TASK REQUIREMENTS:
From the material below, give the number of lines that hold the string "free" and nothing further.

THE DATA:
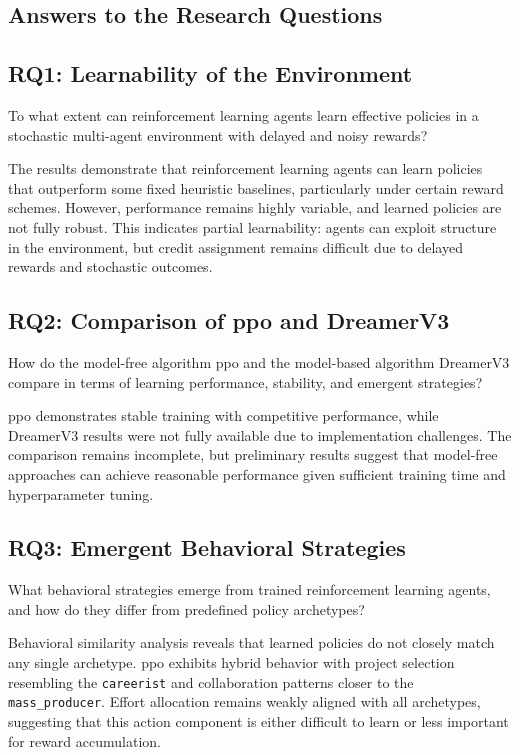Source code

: \documentclass[english,bachelor]{hsluthesis}
\begin{document}
\subsection{Answers to the Research Questions}

\subsection{RQ1: Learnability of the Environment}

To what extent can reinforcement learning agents learn effective policies in a stochastic multi-agent environment with delayed and noisy rewards?

The results demonstrate that reinforcement learning agents can learn policies that outperform some fixed heuristic baselines, particularly under certain reward schemes. However, performance remains highly variable, and learned policies are not fully robust. This indicates partial learnability: agents can exploit structure in the environment, but credit assignment remains difficult due to delayed rewards and stochastic outcomes.

\subsection{RQ2: Comparison of \gls{ppo} and DreamerV3}

How do the model-free algorithm \gls{ppo} and the model-based algorithm DreamerV3 compare in terms of learning performance, stability, and emergent strategies?

\gls{ppo} demonstrates stable training with competitive performance, while DreamerV3 results were not fully available due to implementation challenges. The comparison remains incomplete, but preliminary results suggest that model-free approaches can achieve reasonable performance given sufficient training time and hyperparameter tuning.

\subsection{RQ3: Emergent Behavioral Strategies}

What behavioral strategies emerge from trained reinforcement learning agents, and how do they differ from predefined policy archetypes?

Behavioral similarity analysis reveals that learned policies do not closely match any single archetype. \gls{ppo} exhibits hybrid behavior with project selection resembling the \texttt{careerist} and collaboration patterns closer to the \texttt{mass\_producer}. Effort allocation remains weakly aligned with all archetypes, suggesting that this action component is either difficult to learn or less important for reward accumulation.
\end{document}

SOLVED PROBLEM:
2